What is the protocol for getting subbers to finish subbing episodes? First, I would like to say that most subbers do a great job and I am thankful for all their hard work. However, myself and all the other people that are watching a certain drama, are beyond frustrated. We are watching a new/currently airing drama here on viki. But we are stuck at the mercy of the subbers. There are currently 10 episodes out, with #11 due out tomorrow. However, episode 7 has been at roughly 60% subbed for the past 3 weeks. As the same for following episodes. Many people have numerous complaints in the comment section, but it seems like it is falling on deaf ears. I pay for viki, and most shows do a great job of subbing, so I patiently wait. But there should be a time limit for subbers and channel managers to get the job done. Especailly on new shows. I know older ones, not a lot of people are currently watching and subbers practice on those, so it’s not done fast. So what can us faithful watchers do to rectify this situation? It is a great drama, so far, but we can’t get past the episodes from 3 weeks ago.
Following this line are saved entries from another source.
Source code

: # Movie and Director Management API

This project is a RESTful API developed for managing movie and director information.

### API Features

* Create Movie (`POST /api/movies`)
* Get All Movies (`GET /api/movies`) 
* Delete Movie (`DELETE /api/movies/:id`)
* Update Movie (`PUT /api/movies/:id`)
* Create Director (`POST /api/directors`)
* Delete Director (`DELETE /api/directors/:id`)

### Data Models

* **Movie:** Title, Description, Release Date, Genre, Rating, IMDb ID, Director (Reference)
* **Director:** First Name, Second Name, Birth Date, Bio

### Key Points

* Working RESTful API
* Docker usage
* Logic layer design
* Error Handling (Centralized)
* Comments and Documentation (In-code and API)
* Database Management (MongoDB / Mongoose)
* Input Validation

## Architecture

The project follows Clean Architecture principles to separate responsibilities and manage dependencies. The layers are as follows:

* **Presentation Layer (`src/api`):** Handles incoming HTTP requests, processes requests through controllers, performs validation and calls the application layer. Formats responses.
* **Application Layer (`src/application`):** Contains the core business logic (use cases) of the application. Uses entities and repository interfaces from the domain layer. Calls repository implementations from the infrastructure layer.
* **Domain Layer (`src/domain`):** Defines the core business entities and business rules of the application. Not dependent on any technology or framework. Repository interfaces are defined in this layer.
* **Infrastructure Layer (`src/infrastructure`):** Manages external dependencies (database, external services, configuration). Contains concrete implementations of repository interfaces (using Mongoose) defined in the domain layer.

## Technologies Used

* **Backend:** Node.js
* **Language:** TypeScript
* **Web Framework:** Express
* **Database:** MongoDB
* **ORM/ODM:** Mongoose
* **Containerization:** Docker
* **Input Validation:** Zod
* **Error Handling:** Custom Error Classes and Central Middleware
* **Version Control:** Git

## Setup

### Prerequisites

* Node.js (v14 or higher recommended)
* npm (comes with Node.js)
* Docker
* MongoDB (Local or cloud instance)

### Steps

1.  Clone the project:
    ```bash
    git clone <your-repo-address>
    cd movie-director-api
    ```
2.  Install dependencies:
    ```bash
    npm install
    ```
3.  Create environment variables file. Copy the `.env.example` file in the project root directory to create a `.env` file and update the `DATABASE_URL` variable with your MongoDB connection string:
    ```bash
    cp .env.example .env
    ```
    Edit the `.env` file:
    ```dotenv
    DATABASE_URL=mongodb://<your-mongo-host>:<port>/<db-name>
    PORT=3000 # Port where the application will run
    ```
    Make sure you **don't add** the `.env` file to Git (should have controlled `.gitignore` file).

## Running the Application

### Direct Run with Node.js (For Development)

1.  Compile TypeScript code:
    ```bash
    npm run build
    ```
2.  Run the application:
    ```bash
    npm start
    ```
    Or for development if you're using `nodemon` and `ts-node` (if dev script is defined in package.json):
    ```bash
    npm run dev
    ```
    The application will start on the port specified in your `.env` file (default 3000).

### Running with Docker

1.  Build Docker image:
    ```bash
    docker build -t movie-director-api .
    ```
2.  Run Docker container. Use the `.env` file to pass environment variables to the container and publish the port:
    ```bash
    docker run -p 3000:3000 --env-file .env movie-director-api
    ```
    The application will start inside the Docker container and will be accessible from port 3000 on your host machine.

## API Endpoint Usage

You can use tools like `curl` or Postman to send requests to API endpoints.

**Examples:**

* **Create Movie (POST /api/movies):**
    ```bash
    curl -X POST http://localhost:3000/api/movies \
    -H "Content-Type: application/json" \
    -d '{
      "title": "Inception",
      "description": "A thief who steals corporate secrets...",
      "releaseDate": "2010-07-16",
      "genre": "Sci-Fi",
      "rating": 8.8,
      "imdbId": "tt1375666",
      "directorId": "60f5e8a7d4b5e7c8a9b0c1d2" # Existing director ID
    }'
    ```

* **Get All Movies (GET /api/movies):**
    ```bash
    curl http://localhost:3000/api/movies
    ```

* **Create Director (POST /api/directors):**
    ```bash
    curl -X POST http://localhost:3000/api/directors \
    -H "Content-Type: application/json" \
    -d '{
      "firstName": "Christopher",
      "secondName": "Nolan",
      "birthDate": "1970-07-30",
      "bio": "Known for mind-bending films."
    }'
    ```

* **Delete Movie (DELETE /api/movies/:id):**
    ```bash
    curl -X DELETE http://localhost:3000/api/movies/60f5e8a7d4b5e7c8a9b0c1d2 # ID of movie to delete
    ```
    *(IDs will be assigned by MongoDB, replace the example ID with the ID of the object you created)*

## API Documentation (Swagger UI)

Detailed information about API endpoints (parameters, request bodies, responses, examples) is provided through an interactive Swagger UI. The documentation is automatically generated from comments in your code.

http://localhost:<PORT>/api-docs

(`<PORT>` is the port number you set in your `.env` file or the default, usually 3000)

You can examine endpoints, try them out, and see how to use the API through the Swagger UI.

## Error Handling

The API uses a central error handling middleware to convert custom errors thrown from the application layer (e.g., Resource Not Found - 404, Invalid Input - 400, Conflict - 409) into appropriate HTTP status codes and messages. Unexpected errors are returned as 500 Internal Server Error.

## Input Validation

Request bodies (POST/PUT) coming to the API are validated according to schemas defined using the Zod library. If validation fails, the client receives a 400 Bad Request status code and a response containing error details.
You can name the drama, or how else can anyone give you a fitting answer related to the channel?
Oh, and is it about English subs or another language?
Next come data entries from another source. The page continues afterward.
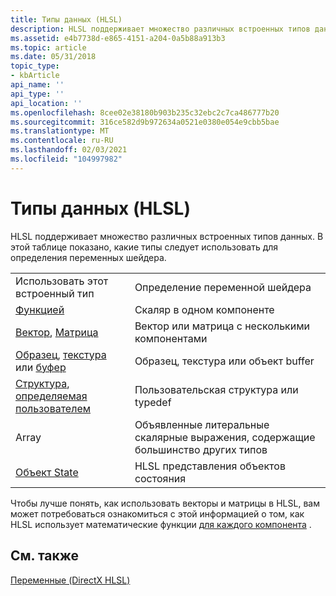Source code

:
 ```yaml
---
title: Типы данных (HLSL)
description: HLSL поддерживает множество различных встроенных типов данных. В этой таблице показано, какие типы следует использовать для определения переменных шейдера.
ms.assetid: e4b7738d-e865-4151-a204-0a5b88a913b3
ms.topic: article
ms.date: 05/31/2018
topic_type:
- kbArticle
api_name: ''
api_type: ''
api_location: ''
ms.openlocfilehash: 8cee02e38180b903b235c32ebc2c7ca486777b20
ms.sourcegitcommit: 316ce582d9b972634a0521e0380e054e9cbb5bae
ms.translationtype: MT
ms.contentlocale: ru-RU
ms.lasthandoff: 02/03/2021
ms.locfileid: "104997982"
---
```

# <a name="data-types-hlsl"></a>Типы данных (HLSL)

HLSL поддерживает множество различных встроенных типов данных. В этой таблице показано, какие типы следует использовать для определения переменных шейдера.



|                                                                                                                         |                                            |
|-------------------------------------------------------------------------------------------------------------------------|--------------------------------------------|
| Использовать этот встроенный тип                                                                                                 | Определение переменной шейдера             |
| [Функцией](dx-graphics-hlsl-scalar.md)                                                                                   | Скаляр в одном компоненте                       |
| [Вектор](dx-graphics-hlsl-vector.md), [Матрица](dx-graphics-hlsl-matrix.md)                                            | Вектор или матрица с несколькими компонентами        |
| [Образец](dx-graphics-hlsl-sampler.md), [текстура](dx-graphics-hlsl-texture.md) или [буфер](dx-graphics-hlsl-buffer.md)   | Образец, текстура или объект buffer         |
| [Структура](dx-graphics-hlsl-struct.md), [определяемая пользователем](dx-graphics-hlsl-user-defined.md)                                | Пользовательская структура или typedef                |
| Array                                                                                   | Объявленные литеральные скалярные выражения, содержащие большинство других типов                       |
| [Объект State](dx-graphics-hlsl-state-object.md) | HLSL представления объектов состояния |


 

Чтобы лучше понять, как использовать векторы и матрицы в HLSL, вам может потребоваться ознакомиться с этой информацией о том, как HLSL использует математические функции [для каждого компонента](dx-graphics-hlsl-per-component-math.md) .

## <a name="related-topics"></a>См. также

<dl> <dt>

[Переменные (DirectX HLSL)](dx-graphics-hlsl-variables.md)
</dt> </dl>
Well, I wanted to give you a quick reply, but only can do this if I happen to know about which channel you talk. If you don’t want to write it openly here, you can send a PM to me. Anyway, I need my sleep, so good night for now. I will be around for another 5 minutes, but then ZzzzzzzZ.
@lutra, I see you’ve done some good detective work already and found the show
Found the channel, contacted the CM to get to know about the problems with translation. We will see what she says.
So far I have to leave you with … There is no such thing as a protocol, but I think we should at least give her a chance to explain.
Good night for now, it’s this late again.
Yes, I just had to look up the on air shows and leave the subbed ones behind.
I should ask Viki to count my comments as contribution.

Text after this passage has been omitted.